:: RECORDS TO PROCESS ::

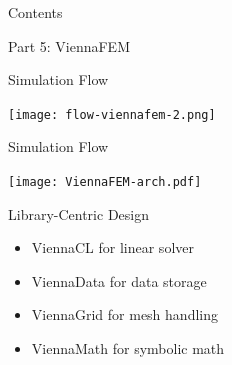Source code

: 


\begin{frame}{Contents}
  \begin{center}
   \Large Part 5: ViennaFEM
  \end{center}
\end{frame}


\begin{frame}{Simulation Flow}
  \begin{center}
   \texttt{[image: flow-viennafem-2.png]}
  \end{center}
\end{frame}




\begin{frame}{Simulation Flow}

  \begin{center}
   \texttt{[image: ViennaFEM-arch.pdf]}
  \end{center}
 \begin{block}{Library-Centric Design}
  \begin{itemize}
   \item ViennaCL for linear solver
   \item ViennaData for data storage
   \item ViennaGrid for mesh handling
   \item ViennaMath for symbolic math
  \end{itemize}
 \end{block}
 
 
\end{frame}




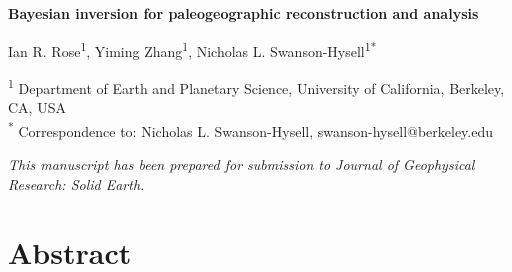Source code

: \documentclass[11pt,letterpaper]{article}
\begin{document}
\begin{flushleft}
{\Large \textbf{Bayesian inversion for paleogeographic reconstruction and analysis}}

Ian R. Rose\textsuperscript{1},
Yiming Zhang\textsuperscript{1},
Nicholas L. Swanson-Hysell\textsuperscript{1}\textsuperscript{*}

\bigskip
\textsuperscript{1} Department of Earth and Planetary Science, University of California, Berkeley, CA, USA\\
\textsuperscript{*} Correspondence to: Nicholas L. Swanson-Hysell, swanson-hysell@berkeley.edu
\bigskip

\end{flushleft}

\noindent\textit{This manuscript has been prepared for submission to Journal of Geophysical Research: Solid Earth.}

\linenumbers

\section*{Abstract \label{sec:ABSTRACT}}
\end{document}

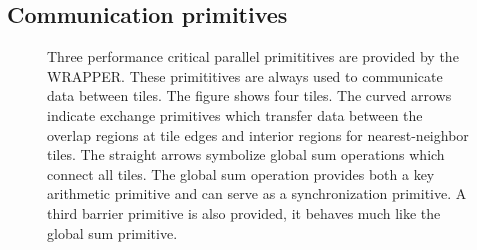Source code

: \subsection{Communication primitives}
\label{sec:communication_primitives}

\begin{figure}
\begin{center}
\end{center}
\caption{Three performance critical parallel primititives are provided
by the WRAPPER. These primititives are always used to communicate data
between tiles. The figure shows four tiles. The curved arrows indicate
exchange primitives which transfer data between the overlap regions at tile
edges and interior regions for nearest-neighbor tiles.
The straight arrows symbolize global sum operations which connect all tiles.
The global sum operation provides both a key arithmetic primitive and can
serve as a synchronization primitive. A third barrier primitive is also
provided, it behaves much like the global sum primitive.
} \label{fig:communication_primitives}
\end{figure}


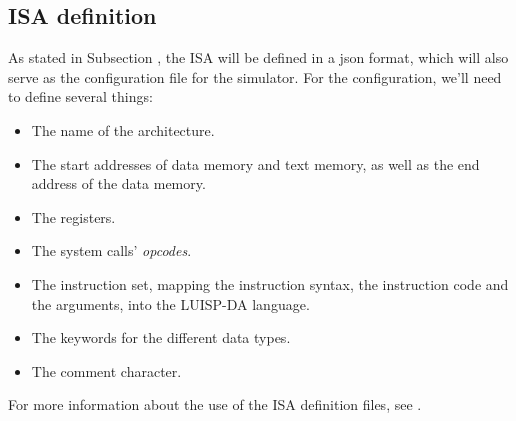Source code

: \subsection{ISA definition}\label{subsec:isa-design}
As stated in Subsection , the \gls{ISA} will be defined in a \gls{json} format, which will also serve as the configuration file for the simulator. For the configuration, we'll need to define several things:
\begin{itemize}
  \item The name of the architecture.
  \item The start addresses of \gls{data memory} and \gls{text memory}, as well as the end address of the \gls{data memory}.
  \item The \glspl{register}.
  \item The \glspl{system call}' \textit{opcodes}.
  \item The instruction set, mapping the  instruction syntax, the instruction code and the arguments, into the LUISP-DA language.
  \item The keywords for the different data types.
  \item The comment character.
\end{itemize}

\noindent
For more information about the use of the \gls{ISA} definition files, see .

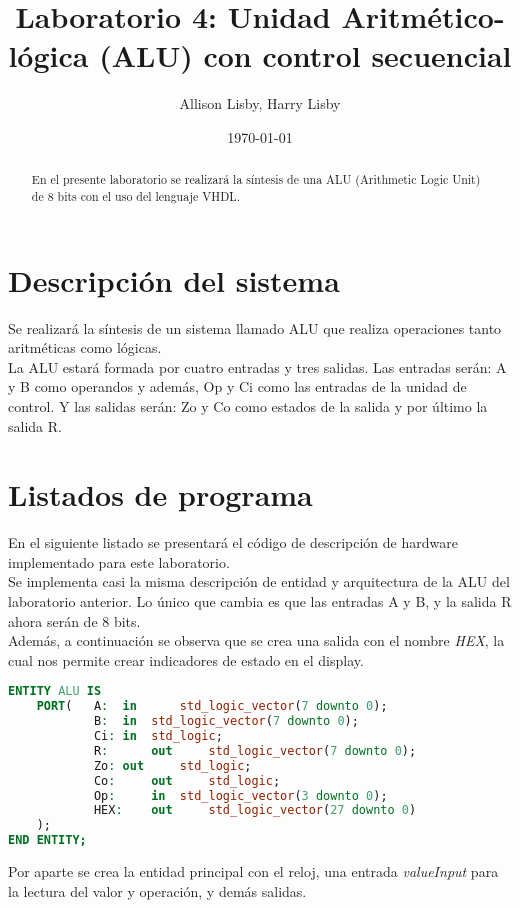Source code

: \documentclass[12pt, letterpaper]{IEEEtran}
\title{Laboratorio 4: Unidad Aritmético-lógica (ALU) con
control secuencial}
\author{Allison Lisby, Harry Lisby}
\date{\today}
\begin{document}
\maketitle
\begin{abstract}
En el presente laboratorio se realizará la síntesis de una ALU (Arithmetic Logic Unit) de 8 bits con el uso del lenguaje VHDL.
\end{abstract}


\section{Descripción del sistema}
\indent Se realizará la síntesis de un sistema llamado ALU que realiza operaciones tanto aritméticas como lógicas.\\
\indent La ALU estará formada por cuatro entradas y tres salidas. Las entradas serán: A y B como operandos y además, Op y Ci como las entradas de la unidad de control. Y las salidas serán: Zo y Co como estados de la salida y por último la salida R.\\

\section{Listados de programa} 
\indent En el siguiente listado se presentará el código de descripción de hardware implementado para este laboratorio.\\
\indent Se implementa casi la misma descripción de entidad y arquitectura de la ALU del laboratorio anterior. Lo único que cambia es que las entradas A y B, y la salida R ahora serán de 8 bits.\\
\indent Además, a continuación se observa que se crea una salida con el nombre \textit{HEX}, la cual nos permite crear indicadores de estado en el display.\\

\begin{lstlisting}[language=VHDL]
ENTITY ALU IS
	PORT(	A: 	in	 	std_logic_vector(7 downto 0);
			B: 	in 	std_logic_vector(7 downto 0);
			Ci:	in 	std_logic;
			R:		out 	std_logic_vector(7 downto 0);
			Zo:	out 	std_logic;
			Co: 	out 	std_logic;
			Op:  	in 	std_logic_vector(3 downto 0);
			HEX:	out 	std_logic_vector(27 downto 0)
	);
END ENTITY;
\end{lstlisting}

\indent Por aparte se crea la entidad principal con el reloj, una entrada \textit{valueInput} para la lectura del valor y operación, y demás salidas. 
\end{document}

:::

▸ **WHAT TO DO**:
Read the data above and pull out each line that holds the string "Swanson".

▸ **RESPONSE BOX**:
Nicholas L. Swanson-Hysell\textsuperscript{1}\textsuperscript{*}
\textsuperscript{*} Correspondence to: Nicholas L. Swanson-Hysell, swanson-hysell@berkeley.edu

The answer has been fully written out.